We moved here from a little house, one that barely held our brimming-with-life children who exploded into every inch of their new home. It really doesn’t seem that long ago. I must have imagined making tortillas in my new kitchen, but life was busy. Instead, I bought tortillas.
Books.
So many books. They seem to multiply on their own. Books about marriage, mothering, faith, purpose. Books that affected me so deeply, I vowed to read them again and again. And did not.
I moved here with so much hope. The perfect life, the perfect marriage, the perfect family. Some of it has been realized, some not.
Perfection is what happens before real life does.
Old oak rocking chair.
We bought it when the baby was just a dream. It’s been creaking for a while anyway, and the finish is worn off in several places.
We moved here when my womb was full of yet another child. Exhausted. Hopeful. Fearful.
Another labor and delivery in the middle of the night because that’s what babies like. Perfect, the doctor said, twice.
Framed pictures.
Put the pictures in a box, donate the frames. So many. “They’ll never be this age again,” said the photographer. Looking at the photos, I can hardly believe they were ever that age.
Regrets.
Wondering if I could have done better, had more boundaries, had fewer rules.
All the teenage years, in this house. The growing pains. The misunderstandings. The burgeoning autonomy. The girlfriends. The driving lessons, the cars bent from mishaps, the prayers for safety. Lord have mercy.
Boxes full of memories.
A lock of hair from a first haircut. A crayon drawing of me holding a baby brother. An essay demanding a dog. Save? Toss?

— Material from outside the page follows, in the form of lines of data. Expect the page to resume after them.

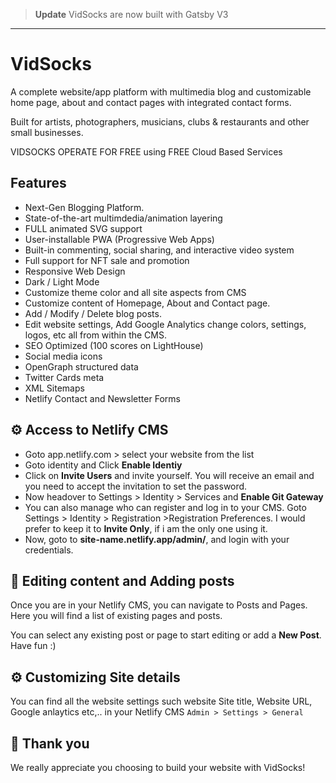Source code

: > **Update** VidSocks are now built with Gatsby V3

---



# VidSocks

A complete website/app platform with multimedia blog and customizable home page, about and contact pages with integrated contact forms.

Built for artists, photographers, musicians, clubs & restaurants and other small businesses.

VIDSOCKS OPERATE FOR FREE
using FREE Cloud Based Services

## Features

- Next-Gen Blogging Platform.
- State-of-the-art multimdedia/animation layering
- FULL animated SVG support
- User-installable PWA (Progressive Web Apps)
- Built-in commenting, social sharing, and interactive video system
- Full support for NFT sale and promotion
- Responsive Web Design
- Dark / Light Mode
- Customize theme color and all site aspects from CMS
- Customize content of Homepage, About and Contact page.
- Add / Modify / Delete blog posts.
- Edit website settings, Add Google Analytics change colors, settings, logos, etc all from  within the CMS.
- SEO Optimized (100 scores on LightHouse)
- Social media icons
- OpenGraph structured data
- Twitter Cards meta
- XML Sitemaps
- Netlify Contact and Newsletter Forms




## ⚙ Access to Netlify CMS

- Goto app.netlify.com > select your website from the list
- Goto identity and Click **Enable Identiy**
- Click on **Invite Users** and invite yourself. You will receive an email and you need to accept the invitation to set the password.
- Now headover to Settings > Identity > Services and **Enable Git Gateway**
- You can also manage who can register and log in to your CMS. Goto Settings > Identity > Registration >Registration Preferences. I would prefer to keep it to **Invite Only**, if i am the only one using it.
- Now, goto to **site-name.netlify.app/admin/**, and login with your credentials.

## 📝 Editing content and Adding posts

Once you are in your Netlify CMS, you can navigate to Posts and Pages. Here you will find a list of existing pages and posts.

You can select any existing post or page to start editing or add a **New Post**. Have fun :)

## ⚙ Customizing Site details

You can find all the website settings such website Site title, Website URL, Google anlaytics etc,.. in your Netlify CMS `Admin > Settings > General`


## 🙏 Thank you

We really appreciate you choosing to build your website with VidSocks!


[gatsby]: https://gatsbyjs.org
[netlifycms]: https://www.netlifycms.org
[vidsock]: https://vidsock.com
[twitter]: https://twitter.com/vidsocks
[custom-domain]: https://vidsock.com/adding-custom-domain-netlify
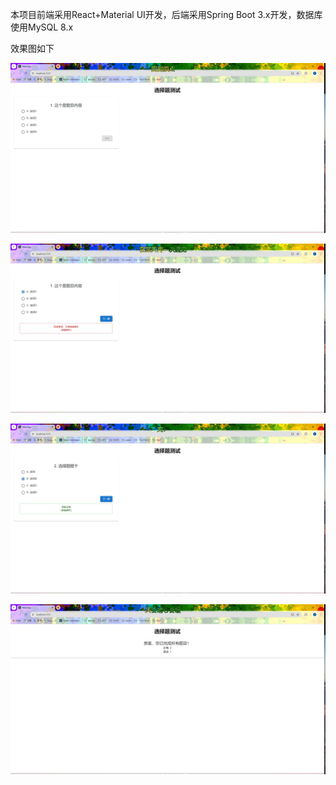 本项目前端采用React+Material UI开发，后端采用Spring Boot 3.x开发，数据库使用MySQL 8.x

效果图如下


![image-20240704120913810](./images/image1.png)

![image-20240704120913810](./images/image2.png)

![image-20240704120913810](./images/image3.png)

![image-20240704120913810](./images/image4.png)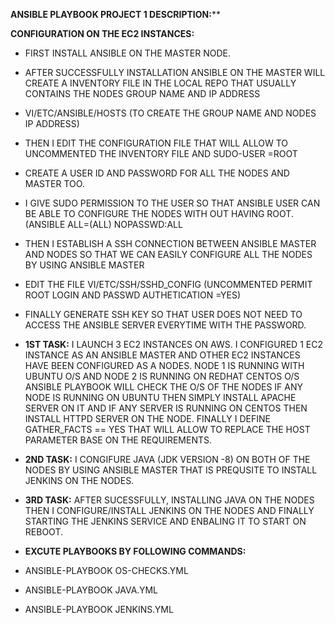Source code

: **ANSIBLE PLAYBOOK PROJECT 1 DESCRIPTION:****

**CONFIGURATION ON THE EC2 INSTANCES:**
- FIRST INSTALL ANSIBLE ON THE MASTER NODE.
- AFTER SUCCESSFULLY INSTALLATION ANSIBLE ON THE MASTER WILL CREATE A INVENTORY FILE IN THE LOCAL REPO THAT USUALLY CONTAINS THE NODES GROUP NAME AND IP ADDRESS
- VI/ETC/ANSIBLE/HOSTS (TO CREATE THE GROUP NAME AND NODES IP ADDRESS)
- THEN I EDIT THE CONFIGURATION FILE THAT WILL ALLOW TO UNCOMMENTED THE INVENTORY FILE AND SUDO-USER =ROOT
- CREATE A USER ID AND PASSWORD FOR ALL THE NODES AND MASTER TOO.
- I GIVE SUDO PERMISSION TO THE USER SO THAT ANSIBLE USER CAN BE ABLE TO CONFIGURE THE NODES WITH OUT HAVING ROOT. (ANSIBLE ALL=(ALL) NOPASSWD:ALL
- THEN I ESTABLISH A SSH CONNECTION BETWEEN ANSIBLE MASTER AND NODES SO THAT WE CAN EASILY CONFIGURE ALL THE NODES BY USING ANSIBLE MASTER
- EDIT THE FILE VI/ETC/SSH/SSHD_CONFIG (UNCOMMENTED PERMIT ROOT LOGIN AND PASSWD AUTHETICATION =YES)
- FINALLY GENERATE  SSH KEY SO THAT USER DOES NOT NEED TO ACCESS THE ANSIBLE SERVER EVERYTIME WITH THE PASSWORD. 

- **1ST TASK:**
I LAUNCH 3 EC2 INSTANCES ON AWS. I CONFIGURED 1 EC2 INSTANCE AS AN ANSIBLE MASTER AND OTHER EC2 INSTANCES HAVE BEEN CONFIGURED AS A NODES.
NODE 1 IS RUNNING WITH UBUNTU O/S AND NODE 2 IS RUNNING ON REDHAT CENTOS O/S
ANSIBLE PLAYBOOK WILL CHECK THE O/S OF THE NODES IF ANY NODE IS RUNNING ON UBUNTU THEN SIMPLY INSTALL APACHE SERVER ON IT AND IF ANY SERVER
IS RUNNING ON CENTOS THEN INSTALL HTTPD SERVER ON THE NODE. FINALLY I DEFINE GATHER_FACTS == YES THAT WILL ALLOW TO REPLACE THE HOST PARAMETER 
BASE ON THE REQUIREMENTS.

- **2ND TASK:**
I CONGIFURE JAVA (JDK VERSION -8) ON BOTH OF THE NODES BY USING ANSIBLE MASTER THAT IS PREQUSITE TO INSTALL JENKINS ON THE NODES.

- **3RD TASK:**
AFTER SUCESSFULLY, INSTALLING JAVA ON THE NODES THEN I CONFIGURE/INSTALL JENKINS ON THE NODES AND FINALLY STARTING THE JENKINS SERVICE AND ENBALING IT TO START ON REBOOT.

- **EXCUTE PLAYBOOKS BY FOLLOWING COMMANDS:**
- ANSIBLE-PLAYBOOK OS-CHECKS.YML
- ANSIBLE-PLAYBOOK JAVA.YML
- ANSIBLE-PLAYBOOK JENKINS.YML
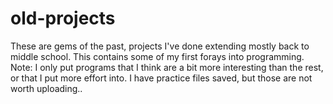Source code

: # old-projects

These are gems of the past, projects I've done extending mostly back to middle school. This contains some of my first forays into programming. Note: I only put programs that I think are a bit more interesting than the rest, or that I put more effort into. I have practice files saved, but those are not worth uploading..
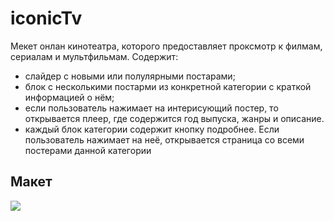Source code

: # iconicTv

Мекет онлан кинотеатра, которого предоставляет проксмотр к филмам, сериалам и мультфильмам. Содержит:
 - слайдер с новыми или полулярными постарами;
 - блок с несколькими постарми из конкретной категории с краткой информацией о нём;
 - если пользователь нажимает на интерисующий постер, то открывается плеер, где содержится год выпуска, жанры и описание.
 - каждый блок категории содержит кнопку подробнее. Если пользователь нажимает на неё, открывается страница со всеми постерами данной категории 

## Макет

![](https://github.com/Dontlikeouy/iconicTv/assets/86613662/56b4cc17-d03a-48dd-97b1-79a44b2ef7a4)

Here’s the rule: Store up your treasures in heaven. But I had these little tangible treasures, hair smelling sweet after a bath. Craving my milk, drunk and smiling when they were satisfied. Growing, running with an energy unmatched by any adult. Then testing my patience and, certainly, my wisdom. And leaving, one by one, for their adventures.
I’m not a sentimental woman, but even I can be tested.
Marcia Thomas lives in a suburb of Chicago with her husband of 41 years. She has raised four handsome, self-actualizing sons. She has found healing in exploring her story in the presence of others and treasures the opportunities she has to be that presence for others. She is surprised and pleased to find that the glad work of healing does not have a retirement age.
Thank you for this poignant piece. I fet so many of the same things when we moved out of the home where we raised our family. It is a grieving indeed.
“Looking for a new shell to fit my smaller life.” On first glance that phrase sounds so sad and yet I have to wonder if there is something expansive in the emptying.
So true…all of it! Been there myself. Regrets? A few. Your words brought to mind so many memories that brought my sentimental journey to the forefront. I’m grateful to remember the goodness of those days. It makes today easier. Thank you❤️
Marcia, I love this piece and how you’ve composed it. I could sense you holding, pondering, and honoring each item as you named it. And oh, do I feel the bittersweet journey of packing up that you describe. As the daughter of an unsentimental woman, I feel like it has fallen to me to properly acknowledge the significance of her and Dad’s things as she downsizes to assisted living. I love that you are blessing the items and their stories in the intentional way you are engaging the process of downsizing.